Saved data entries:
== Segment start ==
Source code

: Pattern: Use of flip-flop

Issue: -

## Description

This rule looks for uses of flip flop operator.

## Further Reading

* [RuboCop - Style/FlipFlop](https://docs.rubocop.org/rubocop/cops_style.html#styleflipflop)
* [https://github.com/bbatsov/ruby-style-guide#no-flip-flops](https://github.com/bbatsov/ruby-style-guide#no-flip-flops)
== Segment end ==
→ Assignment
Pull from the data each line where the string "https" turns up.

→ Answer space
* [RuboCop - Style/FlipFlop](https://docs.rubocop.org/rubocop/cops_style.html#styleflipflop)
* [https://github.com/bbatsov/ruby-style-guide#no-flip-flops](https://github.com/bbatsov/ruby-style-guide#no-flip-flops)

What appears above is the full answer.